Ils se retrouvèrent pour le déjeuner.

- Alors ces recherches ?

- Rien pour le moment. Mais comment…

- Je sais que ça te perturbe. Donc je sais que tu essaies de trouver une solution… Mais ne te rends pas malade pour ça…

- Ne t'inquiète pas, ça va… Sinon, voulez faire quoi cet après-midi ?

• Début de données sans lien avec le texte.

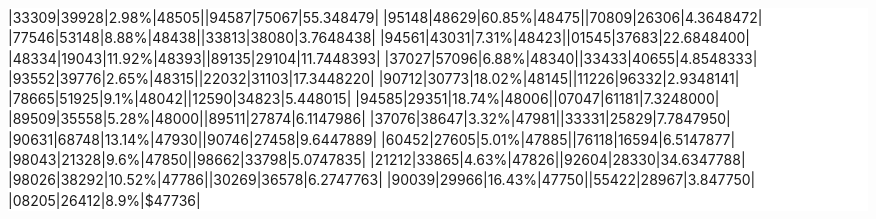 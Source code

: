 |33309|39928|2.98%|$48505|
|94587|75067|55.3%|$48479|
|95148|48629|60.85%|$48475|
|70809|26306|4.36%|$48472|
|77546|53148|8.88%|$48438|
|33813|38080|3.76%|$48438|
|94561|43031|7.31%|$48423|
|01545|37683|22.68%|$48400|
|48334|19043|11.92%|$48393|
|89135|29104|11.74%|$48393|
|37027|57096|6.88%|$48340|
|33433|40655|4.85%|$48333|
|93552|39776|2.65%|$48315|
|22032|31103|17.34%|$48220|
|90712|30773|18.02%|$48145|
|11226|96332|2.93%|$48141|
|78665|51925|9.1%|$48042|
|12590|34823|5.4%|$48015|
|94585|29351|18.74%|$48006|
|07047|61181|7.32%|$48000|
|89509|35558|5.28%|$48000|
|89511|27874|6.11%|$47986|
|37076|38647|3.32%|$47981|
|33331|25829|7.78%|$47950|
|90631|68748|13.14%|$47930|
|90746|27458|9.64%|$47889|
|60452|27605|5.01%|$47885|
|76118|16594|6.51%|$47877|
|98043|21328|9.6%|$47850|
|98662|33798|5.07%|$47835|
|21212|33865|4.63%|$47826|
|92604|28330|34.63%|$47788|
|98026|38292|10.52%|$47786|
|30269|36578|6.27%|$47763|
|90039|29966|16.43%|$47750|
|55422|28967|3.8%|$47750|
|08205|26412|8.9%|$47736|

- On va profiter de la piscine, papa

- Tant qu'il n'y a pas de cadavre ! ajouta Kate

- Tu vas m'en reparler souvent, hein ?

- Tu dois reconnaître que pour notre premier week-end ensemble, on a été gâté !

Avant de les rejoindre, il travailla encore deux petites heures dans son bureau.

Alexis et Max chahutaient dans la piscine, tandis que Beckett semblait se reposer sur un transat.

Il piqua une tête dans le bassin et fit quelques longueurs avant de se mêler au jeu des jeunes. Mais quand les deux se liguèrent contre lui, il fut vite prit de cours. Il tenta un repli stratégique, mais ils le coincèrent.

Quand il vit Beckett se glisser silencieusement dans l'eau, il se crut sauver. Mais elle fit quelques longueurs, puis se positionna dans le coin opposé et les observa en souriant.

Finalement, quand il eut demandé grâce, les jeunes l'abandonnèrent et quittèrent la piscine.

Après avoir repris son souffle, il s'approcha d'elle.

- Je croyais que tu allais m'aider ?

- Contre ta fille ?

- Et Max ! Tu oublies Max. Je le soupçonne de faire de la musculation en douce

- C'est vrai qu'il est bien bâti !

- Hey !

- Quoi ? J'y peux rien s'il était en maillot devant moi !

- Hm

- Oh ! On est jaloux ?

- Un peu

- Un peu ?

- Ok. J'admets. Beaucoup !

- Tu n'as pas à t'inquiéter pour ça, je te le promets. Il n'y a, et il n'y aura que toi.

Elle l'embrassa tendrement, puis approfondit le baiser pour lui prouver qu'il n'avait pas à douter.

- Hum ! J'adore tes arguments

- Convaincu ?

- Ce n'est pas de toi que je me méfie. Mais des autres hommes

- Ils ne sont pas toi, Castle.

Ils terminèrent la journée enlacés sur un transat.